_Exercise data_
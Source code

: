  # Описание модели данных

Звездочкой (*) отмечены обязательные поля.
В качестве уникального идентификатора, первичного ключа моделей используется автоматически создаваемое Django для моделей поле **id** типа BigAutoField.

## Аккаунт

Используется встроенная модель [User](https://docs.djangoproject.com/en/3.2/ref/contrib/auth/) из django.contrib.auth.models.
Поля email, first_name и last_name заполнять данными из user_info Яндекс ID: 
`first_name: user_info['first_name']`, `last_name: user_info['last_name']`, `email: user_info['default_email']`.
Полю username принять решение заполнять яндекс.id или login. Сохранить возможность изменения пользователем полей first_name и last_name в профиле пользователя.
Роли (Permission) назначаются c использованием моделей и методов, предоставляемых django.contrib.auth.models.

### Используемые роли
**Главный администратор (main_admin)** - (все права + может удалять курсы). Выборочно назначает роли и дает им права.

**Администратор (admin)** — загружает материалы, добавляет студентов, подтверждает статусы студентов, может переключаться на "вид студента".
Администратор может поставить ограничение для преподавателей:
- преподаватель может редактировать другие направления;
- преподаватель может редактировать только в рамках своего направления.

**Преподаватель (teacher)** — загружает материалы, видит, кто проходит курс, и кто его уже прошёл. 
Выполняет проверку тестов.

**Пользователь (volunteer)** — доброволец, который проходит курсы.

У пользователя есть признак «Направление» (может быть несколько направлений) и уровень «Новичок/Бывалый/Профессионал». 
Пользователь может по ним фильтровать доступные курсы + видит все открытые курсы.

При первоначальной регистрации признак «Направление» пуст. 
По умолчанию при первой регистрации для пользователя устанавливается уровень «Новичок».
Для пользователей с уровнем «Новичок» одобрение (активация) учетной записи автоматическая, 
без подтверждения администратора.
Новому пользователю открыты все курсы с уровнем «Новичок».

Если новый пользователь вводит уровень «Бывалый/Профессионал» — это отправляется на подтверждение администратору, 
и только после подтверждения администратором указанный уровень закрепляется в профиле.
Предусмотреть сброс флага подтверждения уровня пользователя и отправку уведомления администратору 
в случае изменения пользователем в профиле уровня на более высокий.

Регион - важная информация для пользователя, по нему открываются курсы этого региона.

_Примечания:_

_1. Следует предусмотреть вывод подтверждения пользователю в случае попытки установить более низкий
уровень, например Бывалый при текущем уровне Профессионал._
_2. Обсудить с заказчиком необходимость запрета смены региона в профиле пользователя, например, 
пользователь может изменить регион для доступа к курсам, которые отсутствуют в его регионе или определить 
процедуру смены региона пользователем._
==
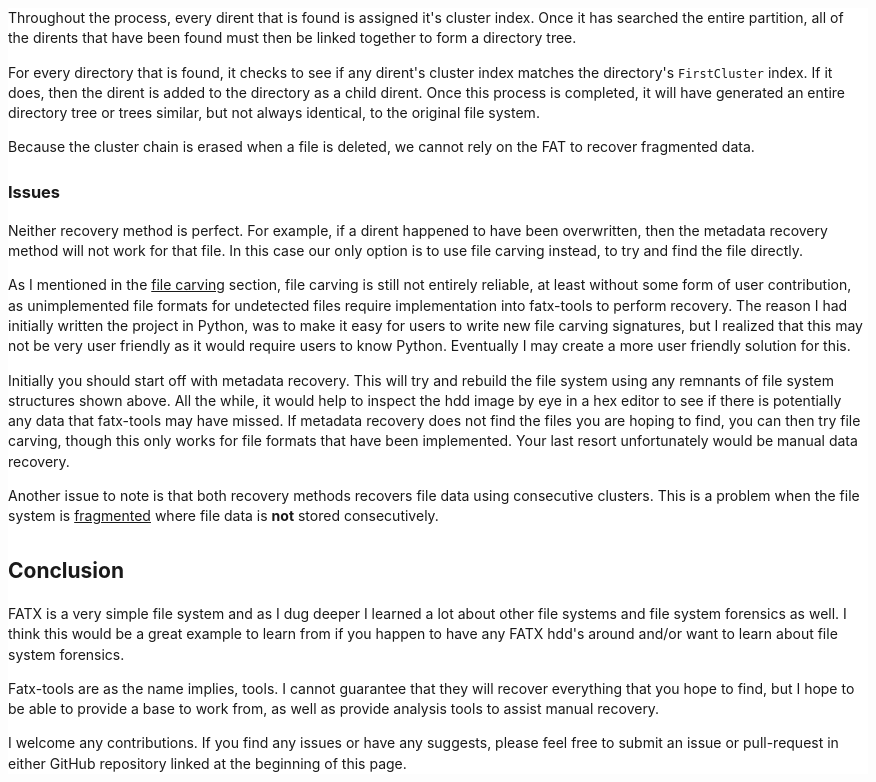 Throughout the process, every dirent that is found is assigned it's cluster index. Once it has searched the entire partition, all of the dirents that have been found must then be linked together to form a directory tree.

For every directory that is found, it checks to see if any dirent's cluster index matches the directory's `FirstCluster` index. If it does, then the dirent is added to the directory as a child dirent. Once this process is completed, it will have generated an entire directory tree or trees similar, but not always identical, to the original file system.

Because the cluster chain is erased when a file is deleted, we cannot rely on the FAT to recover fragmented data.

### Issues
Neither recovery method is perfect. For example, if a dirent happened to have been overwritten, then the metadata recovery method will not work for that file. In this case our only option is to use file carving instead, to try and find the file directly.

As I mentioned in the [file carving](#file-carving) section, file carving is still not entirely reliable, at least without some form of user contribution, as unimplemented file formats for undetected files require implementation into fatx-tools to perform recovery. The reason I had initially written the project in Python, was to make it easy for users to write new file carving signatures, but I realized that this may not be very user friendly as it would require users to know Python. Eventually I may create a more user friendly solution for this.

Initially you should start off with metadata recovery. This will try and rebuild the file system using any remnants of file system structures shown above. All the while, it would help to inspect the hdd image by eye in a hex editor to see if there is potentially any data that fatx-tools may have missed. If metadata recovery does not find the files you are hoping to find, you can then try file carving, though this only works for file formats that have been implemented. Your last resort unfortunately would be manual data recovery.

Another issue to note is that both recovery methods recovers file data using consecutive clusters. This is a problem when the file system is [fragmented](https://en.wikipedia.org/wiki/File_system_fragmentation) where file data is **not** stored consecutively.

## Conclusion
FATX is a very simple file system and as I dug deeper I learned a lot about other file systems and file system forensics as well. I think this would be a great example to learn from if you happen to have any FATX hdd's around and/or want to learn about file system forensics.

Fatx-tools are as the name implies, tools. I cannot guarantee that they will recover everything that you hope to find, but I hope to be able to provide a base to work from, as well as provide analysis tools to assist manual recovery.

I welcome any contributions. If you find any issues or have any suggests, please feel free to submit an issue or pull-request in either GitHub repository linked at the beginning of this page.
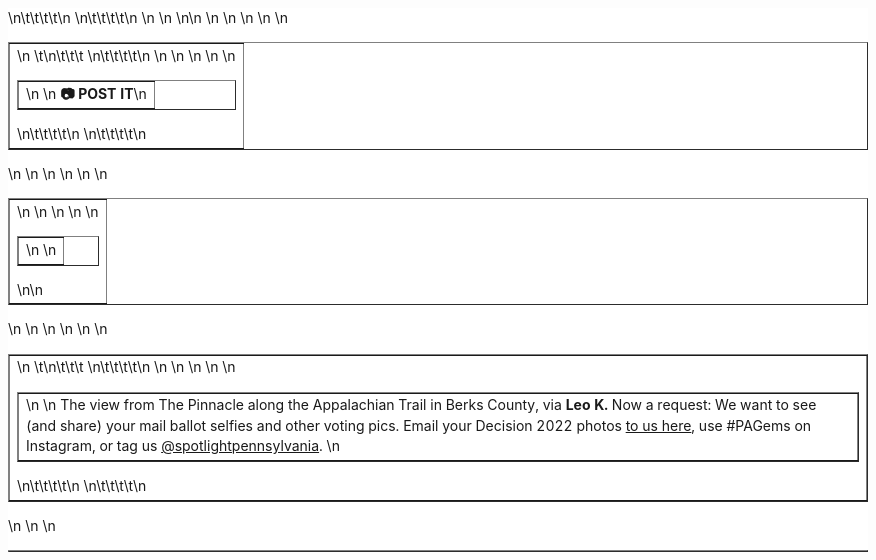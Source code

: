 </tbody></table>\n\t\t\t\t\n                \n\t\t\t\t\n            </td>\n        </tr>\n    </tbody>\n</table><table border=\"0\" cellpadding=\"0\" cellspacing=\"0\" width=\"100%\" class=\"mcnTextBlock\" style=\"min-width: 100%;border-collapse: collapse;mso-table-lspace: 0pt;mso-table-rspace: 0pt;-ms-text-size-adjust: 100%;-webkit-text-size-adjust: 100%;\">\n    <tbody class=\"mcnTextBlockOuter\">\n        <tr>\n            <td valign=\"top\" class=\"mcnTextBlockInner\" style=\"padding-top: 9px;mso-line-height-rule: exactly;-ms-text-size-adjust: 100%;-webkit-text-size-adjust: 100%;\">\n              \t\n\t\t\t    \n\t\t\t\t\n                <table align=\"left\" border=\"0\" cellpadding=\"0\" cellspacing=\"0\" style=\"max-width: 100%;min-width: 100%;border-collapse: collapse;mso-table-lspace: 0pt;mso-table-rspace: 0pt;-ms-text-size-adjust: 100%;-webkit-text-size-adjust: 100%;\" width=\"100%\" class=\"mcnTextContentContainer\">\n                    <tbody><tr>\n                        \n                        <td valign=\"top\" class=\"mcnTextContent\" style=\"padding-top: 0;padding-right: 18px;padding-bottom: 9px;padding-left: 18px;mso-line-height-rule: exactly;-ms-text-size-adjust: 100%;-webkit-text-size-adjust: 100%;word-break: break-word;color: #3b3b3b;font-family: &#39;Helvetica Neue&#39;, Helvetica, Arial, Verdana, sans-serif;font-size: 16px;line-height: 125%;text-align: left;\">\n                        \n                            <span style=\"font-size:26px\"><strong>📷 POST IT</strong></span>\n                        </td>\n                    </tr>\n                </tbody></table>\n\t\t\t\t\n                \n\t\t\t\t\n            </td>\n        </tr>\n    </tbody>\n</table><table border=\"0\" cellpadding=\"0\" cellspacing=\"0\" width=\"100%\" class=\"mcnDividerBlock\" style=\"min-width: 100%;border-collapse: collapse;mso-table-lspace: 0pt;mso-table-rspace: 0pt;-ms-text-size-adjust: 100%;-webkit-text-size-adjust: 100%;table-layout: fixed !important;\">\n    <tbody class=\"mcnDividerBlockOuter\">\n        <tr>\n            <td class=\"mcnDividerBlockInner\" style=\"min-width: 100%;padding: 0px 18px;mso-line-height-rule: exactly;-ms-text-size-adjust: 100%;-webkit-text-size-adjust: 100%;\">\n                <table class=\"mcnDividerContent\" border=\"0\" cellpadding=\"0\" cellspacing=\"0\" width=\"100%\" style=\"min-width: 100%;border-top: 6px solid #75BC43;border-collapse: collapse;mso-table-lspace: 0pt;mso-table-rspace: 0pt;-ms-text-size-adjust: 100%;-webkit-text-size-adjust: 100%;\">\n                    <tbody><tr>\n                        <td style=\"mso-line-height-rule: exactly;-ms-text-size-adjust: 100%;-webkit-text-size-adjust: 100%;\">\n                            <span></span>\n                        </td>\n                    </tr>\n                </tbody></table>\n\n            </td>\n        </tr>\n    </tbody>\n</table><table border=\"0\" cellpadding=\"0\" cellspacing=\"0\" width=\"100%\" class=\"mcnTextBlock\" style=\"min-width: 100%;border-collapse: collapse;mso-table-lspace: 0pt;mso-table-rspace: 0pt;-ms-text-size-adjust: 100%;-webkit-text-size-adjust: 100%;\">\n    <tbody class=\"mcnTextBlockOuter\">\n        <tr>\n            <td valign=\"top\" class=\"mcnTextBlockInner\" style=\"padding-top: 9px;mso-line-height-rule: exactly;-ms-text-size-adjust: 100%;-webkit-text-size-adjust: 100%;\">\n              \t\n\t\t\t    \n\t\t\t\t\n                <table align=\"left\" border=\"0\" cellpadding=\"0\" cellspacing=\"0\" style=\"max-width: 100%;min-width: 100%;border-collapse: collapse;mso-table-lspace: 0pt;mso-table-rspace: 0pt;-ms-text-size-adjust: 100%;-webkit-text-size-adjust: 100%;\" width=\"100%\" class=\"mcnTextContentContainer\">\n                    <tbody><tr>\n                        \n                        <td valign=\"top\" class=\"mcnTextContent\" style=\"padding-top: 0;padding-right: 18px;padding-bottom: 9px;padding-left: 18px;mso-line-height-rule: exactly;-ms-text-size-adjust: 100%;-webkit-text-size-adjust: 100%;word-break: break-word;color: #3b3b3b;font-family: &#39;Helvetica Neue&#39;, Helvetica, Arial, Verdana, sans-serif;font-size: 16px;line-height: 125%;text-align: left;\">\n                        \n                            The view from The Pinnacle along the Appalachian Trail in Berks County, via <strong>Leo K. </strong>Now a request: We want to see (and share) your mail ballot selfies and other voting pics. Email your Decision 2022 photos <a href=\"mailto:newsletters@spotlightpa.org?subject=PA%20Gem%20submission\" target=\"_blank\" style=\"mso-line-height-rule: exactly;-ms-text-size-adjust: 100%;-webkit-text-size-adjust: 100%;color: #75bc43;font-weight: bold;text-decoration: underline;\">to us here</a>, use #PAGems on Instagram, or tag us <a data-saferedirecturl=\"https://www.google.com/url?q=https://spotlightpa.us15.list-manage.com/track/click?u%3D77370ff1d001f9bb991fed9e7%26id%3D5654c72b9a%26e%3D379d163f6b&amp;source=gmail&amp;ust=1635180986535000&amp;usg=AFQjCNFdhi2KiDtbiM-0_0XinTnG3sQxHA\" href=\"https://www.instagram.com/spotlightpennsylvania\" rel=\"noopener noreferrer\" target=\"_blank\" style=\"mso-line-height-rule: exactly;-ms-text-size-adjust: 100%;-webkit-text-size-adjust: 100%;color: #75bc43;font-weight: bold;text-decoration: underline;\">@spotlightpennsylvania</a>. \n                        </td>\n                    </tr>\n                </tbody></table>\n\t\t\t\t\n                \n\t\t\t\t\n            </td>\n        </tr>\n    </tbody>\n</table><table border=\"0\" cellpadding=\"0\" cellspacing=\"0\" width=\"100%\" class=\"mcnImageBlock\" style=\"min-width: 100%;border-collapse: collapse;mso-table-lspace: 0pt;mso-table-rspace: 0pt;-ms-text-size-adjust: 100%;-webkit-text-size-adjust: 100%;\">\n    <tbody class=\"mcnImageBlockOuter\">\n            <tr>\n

_Brief_
Could you set down, exactly as written, the lines above between the one holding "в случае изменения" and the one holding "процедуру смены региона пользователем._", inclusive, and nothing more?

_Final answer_
в случае изменения пользователем в профиле уровня на более высокий.

Регион - важная информация для пользователя, по нему открываются курсы этого региона.

_Примечания:_

_1. Следует предусмотреть вывод подтверждения пользователю в случае попытки установить более низкий
уровень, например Бывалый при текущем уровне Профессионал._
_2. Обсудить с заказчиком необходимость запрета смены региона в профиле пользователя, например, 
пользователь может изменить регион для доступа к курсам, которые отсутствуют в его регионе или определить 
процедуру смены региона пользователем._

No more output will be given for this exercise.